Even though these examples involved blue collar workers, the problem of sexual harassment permeates all businesses and reaches upper management.86 No company or supervisor can prudently ignore the problem.

Another issue concerning hostile environment cases is whether a victim may only recover for sexual harassment aimed at the victim, or whether she may cite examples of sex-based conduct directed at other employees to establish her prima facie case. A number of courts have held that incidents involving employees other than the victim are relevant in establishing a generally hostile work environment.87

In the last few years, new rulings have introduced another element into the fray. In 1991, the U.S. Court of Appeals for the Ninth Circuit stated that sexual harassment should be examined from the perspective of what a "reasonable woman," not a "reasonable person," would find offensive.88 This holding has raised additional questions: Whose perspective should prevail? What is meant by a "reasonable woman?" By a "reasonable man?" By a "reasonable person?" If a reasonable woman standard is utilized can a male ever be confident of his conduct?

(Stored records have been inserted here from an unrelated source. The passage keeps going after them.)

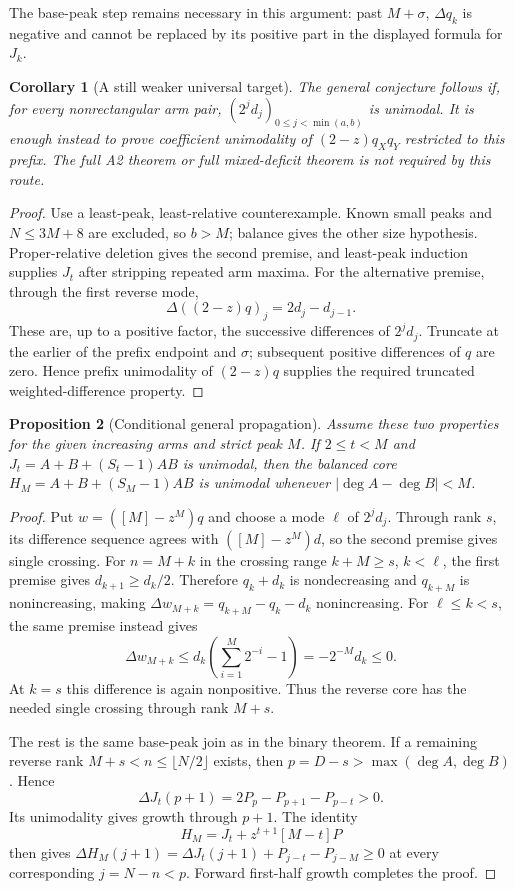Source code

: \documentclass[11pt]{article}
\newtheorem{proposition}{Proposition}[section]
\newtheorem{corollary}[proposition]{Corollary}
\begin{document}
The base-peak step remains necessary in this argument: past
$M+\sigma$, $\Delta q_k$ is negative and cannot be replaced by
its positive part in the displayed formula for $J_k$.

\begin{corollary}[A still weaker universal target]
The general conjecture follows if, for every nonrectangular
arm pair, $(2^jd_j)_{0\le j<\min(a,b)}$ is unimodal.
It is enough instead to prove coefficient unimodality of
$(2-z)q_Xq_Y$ restricted to this prefix. The full A2 theorem
or full mixed-deficit theorem is not required by this route.
\end{corollary}
\begin{proof}
Use a least-peak, least-relative counterexample. Known small
peaks and $N\le3M+8$ are excluded, so $b>M$; balance gives
the other size hypothesis. Proper-relative deletion gives the
second premise, and least-peak induction supplies $J_t$ after
stripping repeated arm maxima.
For the alternative premise, through the first reverse mode,
\[
 \Delta((2-z)q)_j=2d_j-d_{j-1}.
\]
These are, up to a positive factor, the successive differences
of $2^jd_j$. Truncate at the earlier of the prefix endpoint
and $\sigma$; subsequent positive differences of $q$ are zero.
Hence prefix unimodality of $(2-z)q$ supplies the required
truncated weighted-difference property.
\end{proof}

\par\medskip

\begin{proposition}[Conditional general propagation]
Assume these two properties for the given increasing arms and
strict peak $M$. If $2\le t<M$ and
$J_t=A+B+(S_t-1)AB$ is unimodal, then the balanced core
$H_M=A+B+(S_M-1)AB$ is unimodal whenever $|\deg A-\deg B|<M$.
\end{proposition}
\begin{proof}
Put $w=([M]-z^M)q$ and choose a mode $\ell$ of $2^jd_j$.
Through rank $s$, its difference sequence agrees with
$([M]-z^M)d$, so the second premise gives single crossing.
For $n=M+k$ in the crossing range $k+M\ge s$, $k<\ell$,
the first premise gives $d_{k+1}\ge d_k/2$. Therefore
$q_k+d_k$ is nondecreasing and $q_{k+M}$ is nonincreasing,
making $\Delta w_{M+k}=q_{k+M}-q_k-d_k$ nonincreasing.
For $\ell\le k<s$, the same premise instead gives
\[
 \Delta w_{M+k}\le d_k\left(\sum_{i=1}^M2^{-i}-1\right)
                    =-2^{-M}d_k\le0.
\]
At $k=s$ this difference is again nonpositive. Thus the reverse
core has the needed single crossing through rank $M+s$.

The rest is the same base-peak join as in the binary theorem.
If a remaining reverse rank $M+s<n\le\lfloor N/2\rfloor$
exists, then $p=D-s>\max(\deg A,\deg B)$. Hence
\[
 \Delta J_t(p+1)=2P_p-P_{p+1}-P_{p-t}>0.
\]
Its unimodality gives growth through $p+1$. The identity
\[
                      H_M=J_t+z^{t+1}[M-t]P
\]
then gives $\Delta H_M(j+1)=\Delta J_t(j+1)+P_{j-t}-P_{j-M}
\ge0$ at every corresponding $j=N-n<p$.
Forward first-half growth completes the proof.
\end{proof}
\end{document}
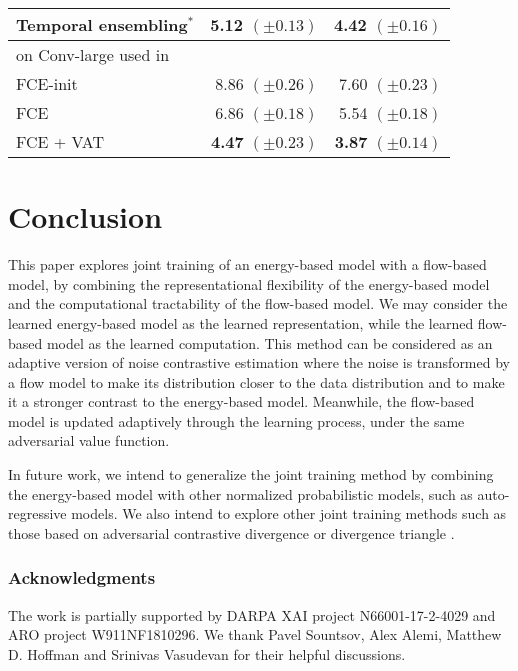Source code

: \documentclass[10pt,twocolumn,letterpaper]{article}
\begin{document}
\begin{table}
\begin{tabular}{lrr}
     Temporal ensembling$^*$ \cite{laine2016temporal} & 5.12 $(\pm 0.13)$ & 4.42 $(\pm 0.16)$ \\ 
      \midrule
     \multicolumn{2}{l}{on Conv-large used in \cite{laine2016temporal, miyato2018virtual}}\\
      FCE-init & 8.86 $(\pm 0.26)$ &  7.60 $(\pm 0.23)$\\
     FCE & { 6.86} $(\pm 0.18)$  & 5.54 $(\pm 0.18)$\\
      FCE + VAT & {\bf 4.47} $(\pm 0.23)$  & {\bf 3.87} $(\pm 0.14)$\\ 
        \bottomrule
    \end{tabular}
    \label{tabl: semi}
\end{table}

\section{Conclusion}
This paper explores joint training of an energy-based model with a flow-based model, by combining the representational flexibility of the energy-based model and the computational tractability of the flow-based model.
We may consider the learned energy-based model as the learned representation, while the learned flow-based model as the learned computation.
This method can be considered as an adaptive version of noise contrastive estimation where the noise is transformed by a flow model to make its distribution closer to the data distribution and to make it a stronger contrast to the energy-based model. Meanwhile, the flow-based model is updated adaptively through the learning process, under the same adversarial value function. 

In future work, we intend to generalize the joint training method by combining the energy-based model with other normalized probabilistic models, such as auto-regressive models. We also intend to explore other joint training methods such as those based on adversarial contrastive divergence \cite{kim2016deep, dai2017calibrating, han2018divergence}  or divergence triangle \cite{han2018divergence}.

\subsubsection*{Acknowledgments}


The work is partially supported by DARPA XAI project N66001-17-2-4029 and ARO project W911NF1810296. We thank Pavel Sountsov, Alex Alemi, Matthew D. Hoffman and Srinivas Vasudevan for their helpful discussions. 
\end{document}
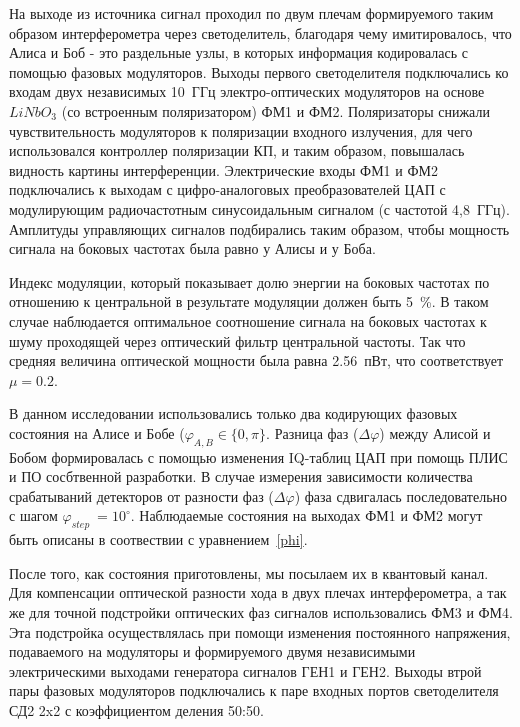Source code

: На выходе из источника сигнал проходил по двум плечам формируемого таким образом интерферометра через светоделитель, благодаря чему имитировалось, что Алиса и Боб - это раздельные узлы, в которых информация кодировалась с помощью фазовых модуляторов. Выходы первого светоделителя подключались ко входам двух независимых 10~ГГц электро-оптических модуляторов на основе $LiNbO_3$ (со встроенным поляризатором) ФМ1 и ФМ2. Поляризаторы снижали чувствительность модуляторов к поляризации входного излучения, для чего использовался контроллер поляризации КП, и таким образом, повышалась видность картины интерференции. Электрические входы ФМ1 и ФМ2 подключались к выходам с цифро-аналоговых преобразователей ЦАП с модулирующим радиочастотным синусоидальным сигналом (с частотой 4,8~ГГц). Амплитуды управляющих сигналов подбирались таким образом, чтобы мощность сигнала на боковых частотах была равно у Алисы и у Боба. 


Индекс модуляции, который показывает долю энергии на боковых частотах по отношению к центральной в результате модуляции должен быть 5~\%. В таком случае наблюдается оптимальное соотношение сигнала на боковых частотах к шуму проходящей через оптический фильтр центральной частоты.  Так что средняя величина оптической мощности была равна 2.56~пВт, что соответствует $\mu=0.2$.  


В данном исследовании  использовались только два кодирующих фазовых состояния на Алисе и Бобе ($\varphi_{A,B}\in\{0,\pi\}$. Разница фаз ($\Delta\varphi$) между Алисой и Бобом формировалась с помощью изменения IQ-таблиц ЦАП при помощь ПЛИС и ПО сосбтвенной разработки. В случае измерения зависимости количества срабатываний детекторов от разности фаз ($\Delta\varphi$) фаза сдвигалась последовательно с шагом $\varphi_{step}\ = 10^{\circ}$. Наблюдаемые состояния на выходах ФМ1 и ФМ2 могут быть описаны в соотвествии с уравнением~\ref{phi}.

После того, как состояния приготовлены, мы посылаем их в квантовый канал. Для компенсации оптической разности хода в двух плечах интерферометра, а так же для точной подстройки оптических фаз сигналов использовались ФМ3 и ФМ4. Эта подстройка осуществлялась при помощи изменения постоянного напряжения, подаваемого на модуляторы и формируемого двумя независимыми электрическими выходами генератора сигналов ГЕН1 и ГЕН2. Выходы втрой пары фазовых модуляторов подключались к паре входных портов светоделителя СД2 2x2 с коэффициентом деления 50:50.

Although the courts are toiling over the details of hostile environment cases, the Supreme Court remains steadfast in its view that federal law prohibits that type of sexual discrimination. In the 1993 case of Harris v. Forklift Systems, Inc.,89 the Supreme Court extended its ruling in Meritor to include conduct that does not actually cause psychological injury.90 In this case, the Court reaffirmed its holding that Title VII is violated when a workplace is permeated with unwelcome discriminatory intimidation, ridicule, and insult, that is sufficiently severe or pervasive to alter the conditions of the victim's employment and create an abusive working environment.91 The Court added that "Title VII comes into play before the harassing conduct leads to a nervous breakdown. . . . Certainly Title VII bars conduct that would seriously affect a reasonable person's psychological well-being, but the statute is not limited to such conduct. So long as the environment would reasonably be perceived, and is perceived, as hostile or abusive, . . . there is no need for it to be psychologically injurious."92 Thus, the Court apparently employed a reasonable person standard.93 Acknowledging that this test is not and cannot be mathematically precise, the Court emphasized that whether a work environment is hostile or abusive can be determined only by looking at all the circumstances.94 The Court provided some guidance by noting some factors that could be part of the "circumstances" of the case:

· frequency of the discriminatory conduct;

· severity of that conduct;

· whether it is physically threatening or humiliating or a mere offensive utterance;

· whether it unreasonably interferes with an employee's work performance.95

The Court additionally stated that although psychological harm is relevant to determining whether a victim found the work environment abusive, it -- like any other relevant factor -- is not required.96

This decision makes it easier for sexual harassment victims to win law suits using a hostile work environment as grounds for the action.97 Consequently, attorneys should advise their clients to take stringent steps to limit their legal liability. Above all, they should explain that companies should make certain their employees understand that all sexual matters belong outside the workplace.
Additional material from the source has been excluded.